- Task brief: In the records that follow, how many lines contain the word "about"? Give only that figure.

- Supplied information:
· · · · · · ·

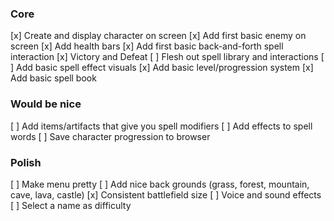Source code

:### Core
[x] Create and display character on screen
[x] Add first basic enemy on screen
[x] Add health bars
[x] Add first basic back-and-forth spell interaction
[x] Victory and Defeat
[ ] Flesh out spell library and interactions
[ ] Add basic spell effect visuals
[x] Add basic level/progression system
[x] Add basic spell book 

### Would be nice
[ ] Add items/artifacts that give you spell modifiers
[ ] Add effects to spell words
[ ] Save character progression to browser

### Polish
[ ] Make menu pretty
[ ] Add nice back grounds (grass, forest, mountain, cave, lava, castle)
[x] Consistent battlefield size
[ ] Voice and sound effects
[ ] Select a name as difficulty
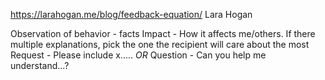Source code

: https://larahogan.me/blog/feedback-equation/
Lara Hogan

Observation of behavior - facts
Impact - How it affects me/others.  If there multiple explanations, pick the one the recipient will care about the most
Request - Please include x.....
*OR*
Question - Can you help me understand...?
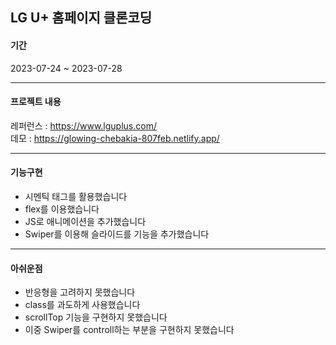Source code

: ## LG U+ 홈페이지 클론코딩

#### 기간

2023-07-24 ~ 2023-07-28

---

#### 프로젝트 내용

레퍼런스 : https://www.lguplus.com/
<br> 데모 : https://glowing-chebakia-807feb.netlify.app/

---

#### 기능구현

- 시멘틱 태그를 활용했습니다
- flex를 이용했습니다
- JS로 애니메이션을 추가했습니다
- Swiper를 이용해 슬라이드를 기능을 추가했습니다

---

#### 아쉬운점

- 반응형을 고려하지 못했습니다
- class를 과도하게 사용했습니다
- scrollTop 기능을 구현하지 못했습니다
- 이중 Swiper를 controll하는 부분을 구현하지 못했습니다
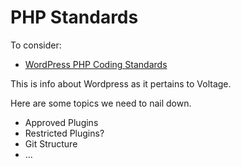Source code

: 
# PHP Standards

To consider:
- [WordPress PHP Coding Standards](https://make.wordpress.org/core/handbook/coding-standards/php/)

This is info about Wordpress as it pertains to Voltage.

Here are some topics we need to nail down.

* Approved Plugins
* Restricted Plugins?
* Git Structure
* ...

· · · · · · ·

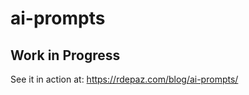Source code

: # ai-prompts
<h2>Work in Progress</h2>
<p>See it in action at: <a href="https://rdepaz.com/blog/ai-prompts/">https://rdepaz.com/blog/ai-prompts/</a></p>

· · · · · · ·

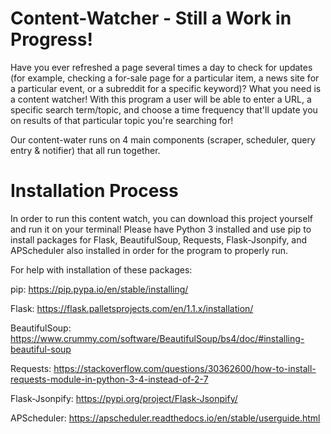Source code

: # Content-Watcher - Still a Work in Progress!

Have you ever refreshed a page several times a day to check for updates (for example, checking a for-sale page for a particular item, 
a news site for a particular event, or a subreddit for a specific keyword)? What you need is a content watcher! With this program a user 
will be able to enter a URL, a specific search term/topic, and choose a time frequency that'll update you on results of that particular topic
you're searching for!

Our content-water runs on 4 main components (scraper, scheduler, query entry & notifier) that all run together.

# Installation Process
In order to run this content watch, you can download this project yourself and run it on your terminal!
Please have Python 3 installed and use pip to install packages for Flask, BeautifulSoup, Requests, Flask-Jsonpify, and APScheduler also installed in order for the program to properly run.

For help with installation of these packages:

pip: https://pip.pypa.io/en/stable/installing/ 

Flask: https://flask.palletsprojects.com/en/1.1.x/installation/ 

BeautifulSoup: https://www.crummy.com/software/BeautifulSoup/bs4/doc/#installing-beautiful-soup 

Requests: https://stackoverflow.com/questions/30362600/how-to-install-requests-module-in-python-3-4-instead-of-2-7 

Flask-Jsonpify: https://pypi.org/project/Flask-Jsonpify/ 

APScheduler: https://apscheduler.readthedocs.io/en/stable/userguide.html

· · · · · · ·

- Solution: 2